■ TASK REQUIREMENTS
Using the listing that follows, return every line with the word "block".

■ ENTRIES PROVIDED
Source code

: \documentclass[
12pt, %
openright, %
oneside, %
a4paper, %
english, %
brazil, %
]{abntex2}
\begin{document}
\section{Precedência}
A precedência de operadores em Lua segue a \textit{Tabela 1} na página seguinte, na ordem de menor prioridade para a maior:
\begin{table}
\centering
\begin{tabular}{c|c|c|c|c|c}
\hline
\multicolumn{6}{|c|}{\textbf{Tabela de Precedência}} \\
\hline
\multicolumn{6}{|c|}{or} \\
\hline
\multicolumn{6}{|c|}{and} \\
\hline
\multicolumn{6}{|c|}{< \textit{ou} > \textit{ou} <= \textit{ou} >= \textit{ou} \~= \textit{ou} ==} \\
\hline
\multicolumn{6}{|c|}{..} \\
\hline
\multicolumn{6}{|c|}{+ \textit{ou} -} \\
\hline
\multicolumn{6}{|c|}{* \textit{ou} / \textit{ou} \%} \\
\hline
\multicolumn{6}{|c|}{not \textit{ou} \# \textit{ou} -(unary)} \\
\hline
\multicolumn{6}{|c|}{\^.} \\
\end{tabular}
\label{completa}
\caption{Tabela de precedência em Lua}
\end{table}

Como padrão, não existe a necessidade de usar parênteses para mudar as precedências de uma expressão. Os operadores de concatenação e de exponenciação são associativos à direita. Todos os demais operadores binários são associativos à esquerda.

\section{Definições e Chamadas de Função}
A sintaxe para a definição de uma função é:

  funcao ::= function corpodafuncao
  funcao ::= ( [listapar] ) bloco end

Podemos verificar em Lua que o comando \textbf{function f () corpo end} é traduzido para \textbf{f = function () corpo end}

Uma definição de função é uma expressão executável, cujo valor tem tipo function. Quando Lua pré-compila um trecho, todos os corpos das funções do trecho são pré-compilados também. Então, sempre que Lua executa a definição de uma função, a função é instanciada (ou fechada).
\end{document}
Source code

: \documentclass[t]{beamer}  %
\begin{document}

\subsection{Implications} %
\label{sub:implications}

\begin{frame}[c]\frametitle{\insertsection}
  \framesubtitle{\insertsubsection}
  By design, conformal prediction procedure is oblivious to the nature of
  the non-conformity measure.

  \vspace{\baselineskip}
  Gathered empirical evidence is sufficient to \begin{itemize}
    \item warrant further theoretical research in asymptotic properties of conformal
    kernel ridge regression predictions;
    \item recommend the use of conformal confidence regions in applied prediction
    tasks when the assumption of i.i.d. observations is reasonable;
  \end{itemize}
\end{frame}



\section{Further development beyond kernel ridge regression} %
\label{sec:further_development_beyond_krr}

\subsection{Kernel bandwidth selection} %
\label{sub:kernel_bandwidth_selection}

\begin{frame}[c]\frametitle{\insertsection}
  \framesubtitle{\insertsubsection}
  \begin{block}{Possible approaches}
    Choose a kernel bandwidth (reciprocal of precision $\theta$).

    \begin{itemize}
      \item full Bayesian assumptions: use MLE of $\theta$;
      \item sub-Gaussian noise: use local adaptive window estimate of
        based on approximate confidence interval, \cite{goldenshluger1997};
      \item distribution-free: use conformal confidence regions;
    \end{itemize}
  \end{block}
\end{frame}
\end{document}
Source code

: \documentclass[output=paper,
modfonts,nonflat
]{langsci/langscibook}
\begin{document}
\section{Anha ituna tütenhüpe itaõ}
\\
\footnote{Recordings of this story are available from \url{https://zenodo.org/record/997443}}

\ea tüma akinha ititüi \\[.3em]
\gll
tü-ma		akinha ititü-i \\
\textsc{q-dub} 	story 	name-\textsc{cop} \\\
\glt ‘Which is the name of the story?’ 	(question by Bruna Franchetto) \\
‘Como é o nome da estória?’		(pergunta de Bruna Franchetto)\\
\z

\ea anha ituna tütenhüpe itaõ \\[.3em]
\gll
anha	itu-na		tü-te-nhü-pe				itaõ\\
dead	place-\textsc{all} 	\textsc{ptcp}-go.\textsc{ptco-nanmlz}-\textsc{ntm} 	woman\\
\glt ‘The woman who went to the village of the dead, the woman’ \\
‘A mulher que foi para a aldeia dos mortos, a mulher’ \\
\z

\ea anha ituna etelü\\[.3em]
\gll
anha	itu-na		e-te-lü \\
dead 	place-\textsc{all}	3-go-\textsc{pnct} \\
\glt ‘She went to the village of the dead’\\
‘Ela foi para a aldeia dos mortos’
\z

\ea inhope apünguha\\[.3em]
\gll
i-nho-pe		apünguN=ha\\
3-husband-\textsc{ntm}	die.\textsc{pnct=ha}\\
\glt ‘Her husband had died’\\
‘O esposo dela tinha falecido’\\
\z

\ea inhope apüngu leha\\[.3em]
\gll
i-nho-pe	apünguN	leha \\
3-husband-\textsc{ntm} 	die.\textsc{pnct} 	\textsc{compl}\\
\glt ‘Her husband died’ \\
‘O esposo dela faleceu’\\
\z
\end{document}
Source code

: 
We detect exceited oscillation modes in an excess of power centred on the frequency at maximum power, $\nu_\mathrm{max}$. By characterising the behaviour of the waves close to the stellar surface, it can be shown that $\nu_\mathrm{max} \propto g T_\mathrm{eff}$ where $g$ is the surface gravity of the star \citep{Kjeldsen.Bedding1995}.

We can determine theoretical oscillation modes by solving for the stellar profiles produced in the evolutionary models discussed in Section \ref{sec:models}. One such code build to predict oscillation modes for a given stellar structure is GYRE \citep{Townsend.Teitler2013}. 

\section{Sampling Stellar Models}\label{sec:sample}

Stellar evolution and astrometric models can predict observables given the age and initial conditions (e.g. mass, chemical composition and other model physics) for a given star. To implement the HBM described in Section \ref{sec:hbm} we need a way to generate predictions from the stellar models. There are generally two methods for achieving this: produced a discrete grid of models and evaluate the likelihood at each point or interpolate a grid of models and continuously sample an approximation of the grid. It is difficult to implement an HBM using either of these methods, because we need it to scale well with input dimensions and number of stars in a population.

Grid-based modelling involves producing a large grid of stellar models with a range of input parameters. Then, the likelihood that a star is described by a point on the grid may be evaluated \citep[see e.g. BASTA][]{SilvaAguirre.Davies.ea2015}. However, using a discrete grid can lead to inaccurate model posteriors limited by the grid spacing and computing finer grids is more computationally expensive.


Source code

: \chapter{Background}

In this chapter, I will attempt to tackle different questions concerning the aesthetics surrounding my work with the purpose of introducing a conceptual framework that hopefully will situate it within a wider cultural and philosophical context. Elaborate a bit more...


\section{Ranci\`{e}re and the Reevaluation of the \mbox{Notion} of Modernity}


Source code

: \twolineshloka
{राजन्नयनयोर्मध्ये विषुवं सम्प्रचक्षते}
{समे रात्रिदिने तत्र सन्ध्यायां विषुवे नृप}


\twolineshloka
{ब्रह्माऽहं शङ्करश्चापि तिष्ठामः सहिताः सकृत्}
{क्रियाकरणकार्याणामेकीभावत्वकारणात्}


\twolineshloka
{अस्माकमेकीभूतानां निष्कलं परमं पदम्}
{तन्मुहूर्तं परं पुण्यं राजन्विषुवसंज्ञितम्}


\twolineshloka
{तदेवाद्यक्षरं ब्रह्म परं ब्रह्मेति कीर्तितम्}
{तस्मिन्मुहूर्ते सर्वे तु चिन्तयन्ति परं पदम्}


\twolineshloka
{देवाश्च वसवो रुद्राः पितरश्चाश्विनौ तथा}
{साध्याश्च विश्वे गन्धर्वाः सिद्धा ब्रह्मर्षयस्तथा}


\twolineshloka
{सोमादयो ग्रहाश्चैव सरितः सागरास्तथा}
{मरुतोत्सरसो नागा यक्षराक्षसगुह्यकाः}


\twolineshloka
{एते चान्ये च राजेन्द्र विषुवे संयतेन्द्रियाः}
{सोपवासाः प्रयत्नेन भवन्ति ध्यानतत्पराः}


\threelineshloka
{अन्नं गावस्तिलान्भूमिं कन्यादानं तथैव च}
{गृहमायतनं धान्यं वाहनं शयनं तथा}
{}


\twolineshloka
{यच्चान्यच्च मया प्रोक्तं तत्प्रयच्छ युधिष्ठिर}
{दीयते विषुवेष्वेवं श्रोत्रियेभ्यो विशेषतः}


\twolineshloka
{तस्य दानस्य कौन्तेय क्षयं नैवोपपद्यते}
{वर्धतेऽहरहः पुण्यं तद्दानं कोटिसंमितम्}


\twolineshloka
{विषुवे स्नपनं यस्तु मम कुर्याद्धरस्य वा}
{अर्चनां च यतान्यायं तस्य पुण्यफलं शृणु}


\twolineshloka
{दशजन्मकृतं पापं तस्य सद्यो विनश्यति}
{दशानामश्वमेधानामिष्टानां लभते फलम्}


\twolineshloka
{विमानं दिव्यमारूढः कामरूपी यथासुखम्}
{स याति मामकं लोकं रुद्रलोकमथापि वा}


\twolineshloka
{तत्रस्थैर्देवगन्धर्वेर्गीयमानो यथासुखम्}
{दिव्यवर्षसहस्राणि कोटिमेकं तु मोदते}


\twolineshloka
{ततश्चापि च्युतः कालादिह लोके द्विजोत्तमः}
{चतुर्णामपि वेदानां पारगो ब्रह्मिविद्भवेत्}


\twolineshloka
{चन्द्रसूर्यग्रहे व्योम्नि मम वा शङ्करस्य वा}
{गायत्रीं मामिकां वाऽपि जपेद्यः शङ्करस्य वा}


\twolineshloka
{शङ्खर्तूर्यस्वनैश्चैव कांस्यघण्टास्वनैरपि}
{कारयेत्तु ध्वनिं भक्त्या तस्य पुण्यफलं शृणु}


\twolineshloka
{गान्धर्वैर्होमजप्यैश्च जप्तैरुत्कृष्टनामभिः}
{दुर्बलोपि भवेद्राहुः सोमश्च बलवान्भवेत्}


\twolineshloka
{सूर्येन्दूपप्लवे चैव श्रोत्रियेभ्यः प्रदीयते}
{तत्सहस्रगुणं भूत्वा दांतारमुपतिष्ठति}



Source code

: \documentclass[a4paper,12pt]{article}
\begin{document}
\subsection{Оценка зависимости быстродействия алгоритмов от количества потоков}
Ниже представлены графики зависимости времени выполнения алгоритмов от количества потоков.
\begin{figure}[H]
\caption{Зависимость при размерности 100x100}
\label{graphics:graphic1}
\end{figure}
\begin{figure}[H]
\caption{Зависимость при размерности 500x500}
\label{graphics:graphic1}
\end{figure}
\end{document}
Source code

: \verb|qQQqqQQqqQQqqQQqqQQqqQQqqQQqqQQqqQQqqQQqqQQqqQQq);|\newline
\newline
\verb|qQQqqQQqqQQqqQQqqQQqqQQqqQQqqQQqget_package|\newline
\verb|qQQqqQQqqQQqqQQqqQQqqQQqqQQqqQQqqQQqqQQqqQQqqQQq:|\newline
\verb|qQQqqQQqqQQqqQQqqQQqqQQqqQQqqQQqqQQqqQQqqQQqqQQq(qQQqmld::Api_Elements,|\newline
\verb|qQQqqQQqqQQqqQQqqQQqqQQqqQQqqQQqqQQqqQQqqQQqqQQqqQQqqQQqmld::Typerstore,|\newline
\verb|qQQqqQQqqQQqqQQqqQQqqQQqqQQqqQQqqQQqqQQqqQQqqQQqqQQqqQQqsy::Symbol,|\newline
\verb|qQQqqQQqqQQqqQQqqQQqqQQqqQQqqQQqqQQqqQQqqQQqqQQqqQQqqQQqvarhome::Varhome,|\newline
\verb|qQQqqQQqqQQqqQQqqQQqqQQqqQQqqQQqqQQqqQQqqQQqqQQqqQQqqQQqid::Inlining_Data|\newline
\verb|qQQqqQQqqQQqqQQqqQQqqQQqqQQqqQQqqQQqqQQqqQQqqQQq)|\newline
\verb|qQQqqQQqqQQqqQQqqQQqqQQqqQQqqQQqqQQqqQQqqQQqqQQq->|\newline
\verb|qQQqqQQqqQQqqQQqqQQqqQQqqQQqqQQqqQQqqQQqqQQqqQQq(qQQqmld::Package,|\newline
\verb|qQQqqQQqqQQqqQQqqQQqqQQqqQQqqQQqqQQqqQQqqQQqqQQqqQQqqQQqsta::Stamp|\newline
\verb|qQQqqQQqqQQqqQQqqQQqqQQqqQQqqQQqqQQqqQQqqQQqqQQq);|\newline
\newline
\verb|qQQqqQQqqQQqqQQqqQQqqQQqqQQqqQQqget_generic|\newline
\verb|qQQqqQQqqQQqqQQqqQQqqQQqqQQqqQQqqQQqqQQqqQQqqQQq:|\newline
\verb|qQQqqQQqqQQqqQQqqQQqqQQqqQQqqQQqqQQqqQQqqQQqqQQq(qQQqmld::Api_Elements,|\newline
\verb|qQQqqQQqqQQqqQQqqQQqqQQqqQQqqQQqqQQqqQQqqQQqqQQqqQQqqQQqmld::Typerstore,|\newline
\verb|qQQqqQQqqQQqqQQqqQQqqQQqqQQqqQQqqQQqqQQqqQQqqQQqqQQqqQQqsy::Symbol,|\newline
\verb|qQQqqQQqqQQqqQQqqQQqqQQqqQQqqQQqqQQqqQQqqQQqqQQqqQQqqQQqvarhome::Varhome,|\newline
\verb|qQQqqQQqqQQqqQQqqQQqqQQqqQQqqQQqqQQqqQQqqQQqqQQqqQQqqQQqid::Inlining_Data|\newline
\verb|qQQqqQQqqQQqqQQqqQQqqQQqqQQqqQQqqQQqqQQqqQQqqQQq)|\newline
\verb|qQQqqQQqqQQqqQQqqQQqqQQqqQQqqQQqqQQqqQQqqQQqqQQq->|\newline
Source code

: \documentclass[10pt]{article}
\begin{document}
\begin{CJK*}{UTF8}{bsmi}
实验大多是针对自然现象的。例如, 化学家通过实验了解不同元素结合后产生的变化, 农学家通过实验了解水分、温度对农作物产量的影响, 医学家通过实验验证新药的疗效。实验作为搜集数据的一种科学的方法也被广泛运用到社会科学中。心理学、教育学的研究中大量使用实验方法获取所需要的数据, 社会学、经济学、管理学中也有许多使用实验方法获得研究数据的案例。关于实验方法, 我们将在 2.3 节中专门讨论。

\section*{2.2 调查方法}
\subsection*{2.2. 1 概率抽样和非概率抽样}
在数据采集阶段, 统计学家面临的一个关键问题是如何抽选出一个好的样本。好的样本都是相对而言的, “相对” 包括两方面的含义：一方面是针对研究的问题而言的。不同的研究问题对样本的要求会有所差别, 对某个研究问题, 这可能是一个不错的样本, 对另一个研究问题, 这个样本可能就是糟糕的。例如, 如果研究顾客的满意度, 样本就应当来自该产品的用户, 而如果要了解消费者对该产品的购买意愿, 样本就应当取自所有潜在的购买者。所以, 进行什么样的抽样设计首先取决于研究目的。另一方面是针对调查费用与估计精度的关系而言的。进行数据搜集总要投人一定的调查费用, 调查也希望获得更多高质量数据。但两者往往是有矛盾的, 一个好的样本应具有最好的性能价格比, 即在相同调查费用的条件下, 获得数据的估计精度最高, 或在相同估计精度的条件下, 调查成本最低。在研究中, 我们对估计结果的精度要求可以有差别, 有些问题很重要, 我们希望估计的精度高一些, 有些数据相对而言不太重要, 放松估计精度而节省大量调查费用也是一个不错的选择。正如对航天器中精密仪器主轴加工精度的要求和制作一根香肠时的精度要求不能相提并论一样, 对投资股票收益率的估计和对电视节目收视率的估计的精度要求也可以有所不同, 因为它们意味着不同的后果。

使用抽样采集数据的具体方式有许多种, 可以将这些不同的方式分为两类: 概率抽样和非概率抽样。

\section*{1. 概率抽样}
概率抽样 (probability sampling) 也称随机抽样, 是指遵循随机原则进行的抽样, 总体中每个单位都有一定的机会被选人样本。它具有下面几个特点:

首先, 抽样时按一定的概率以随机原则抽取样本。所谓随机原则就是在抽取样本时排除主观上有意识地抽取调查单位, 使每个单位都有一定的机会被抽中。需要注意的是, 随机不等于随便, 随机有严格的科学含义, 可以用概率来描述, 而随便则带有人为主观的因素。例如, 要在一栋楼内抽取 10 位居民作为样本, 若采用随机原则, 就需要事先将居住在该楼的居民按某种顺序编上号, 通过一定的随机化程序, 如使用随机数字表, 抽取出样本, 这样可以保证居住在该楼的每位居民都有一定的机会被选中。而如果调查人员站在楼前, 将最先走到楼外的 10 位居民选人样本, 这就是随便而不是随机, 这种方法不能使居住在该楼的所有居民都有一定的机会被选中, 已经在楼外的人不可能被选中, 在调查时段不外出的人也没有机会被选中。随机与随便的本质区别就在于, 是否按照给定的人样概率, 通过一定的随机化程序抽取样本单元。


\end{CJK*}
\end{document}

■ EXERCISE ANSWER
  \begin{block}{Possible approaches}
  \end{block}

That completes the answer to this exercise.